Now brethren of the priesthood, if you knew the processes by which these new programs came into being, you would know that this just didn’t come out of a brainstorm, the figment of somebody’s imagination; this was done after some of the most soulful praying and discussing that I believe I have ever experienced. We know, and we announced when it was given that this came from the Lord. This was an evidence of a thing that the Lord was giving us to do to meet a special need. But it troubles me when I read some of these things where sisters are pleading with us to try to do something to stimulate the activities where the bishops or stake presidents have not caught on to what it is all about.

In the early days of the Welfare Program, everywhere I went people were saying to me, “Brother Lee, how is the Welfare Program going?” And I would answer, “Just as well as the individual bishop of each ward makes it go. In some wards it is an absolute failure. In other wards it is going great guns.” And that is exactly what is happening with what we are now launching.

In some places we see the enthusiasm; if you were to start these activities now, you would catch the enthusiasm of the young people, and these young widows, divorcees, those who haven’t found companions. If we can catch them while their enthusiasm and anticipation are great, great things will come out of it; and we must ask you brethren now to remember that these things come from a source from which you brethren want to receive instruction. Please, I beg of you, don’t let these people down, who are pleading that you listen to your leaders, and follow the counsel that has been given in these Special Interest activities.

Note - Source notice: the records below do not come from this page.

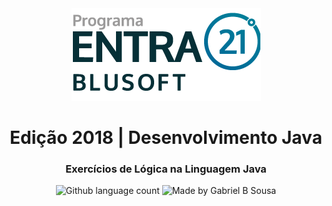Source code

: <div align="center">
  <a href="https://blusoft.org.br/home/entra-21/">
  <img src="uploads/Entra21-3-300x283.png" alt="Programa Entra21">
  </a>
  <h1>Edição 2018 | Desenvolvimento Java</h1>
</div>

<h3 align="center">
  Exercícios de Lógica na Linguagem Java
</h3>

<p align="center">
  <img alt="Github language count" src="https://img.shields.io/github/languages/count/gabrielbudke/entra21?color=007d99&style=plastic">

  <img alt="Made by Gabriel B Sousa" src="https://img.shields.io/badge/made-Gabriel%20B%20Sousa-007d99">
</p>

Now, there is another matter that I would like to talk about. There are some examples that point up an area of need which applies directly to young men in the past-25-age, who for some reason, and hard to understand, as holders of the priesthood, are shirking their responsibilities as husbands and fathers.

President Joseph F. Smith said, “The house of the Lord is a house of order and not a house of confusion; and that means,” as the Lord has said, “that the man is not without the woman in the Lord, neither is the woman without the man in the Lord; and that no man can be saved and exalted in the kingdom of God without the woman, and no woman can reach perfection and exaltation in the kingdom of God, alone. That is what it means. God instituted marriage in the beginning.” (Conference Report, April 1913, p. 118.)

President Joseph F. Smith further said this, which strikes right at the heart of what I want to emphasize: “I desire to emphasize this. I want the young men of Zion to realize that this institution of marriage is not a man-made institution. It is of God. It is honorable, and no man who is of marriageable age is living his religion who remains single. It is not simply devised for the convenience alone of man, to suit his own notions, and his own ideas; to marry and then divorce, to adopt and then to discard, just as he pleases. … Marriage is the preserver of the human race. Without it, the purposes of God would be frustrated; virtue would be destroyed to give place to vice and corruption, and the earth would be void and empty.

“… Now, every young person throughout the Church should understand this very thoroughly. The Church authorities and the teachers of our associations should inculcate the sacredness, and teach the duty of marriage, as it has been revealed in the latter days to us. There should be a reform in the Church in this regard, and a sentiment created in favor of honorable marriage, and that would prevent any young man, or any young woman, who is a member of the Church, from marrying except by that authority which is sanctioned of God. And no man holding the priesthood who is worthy and of age should remain unmarried. …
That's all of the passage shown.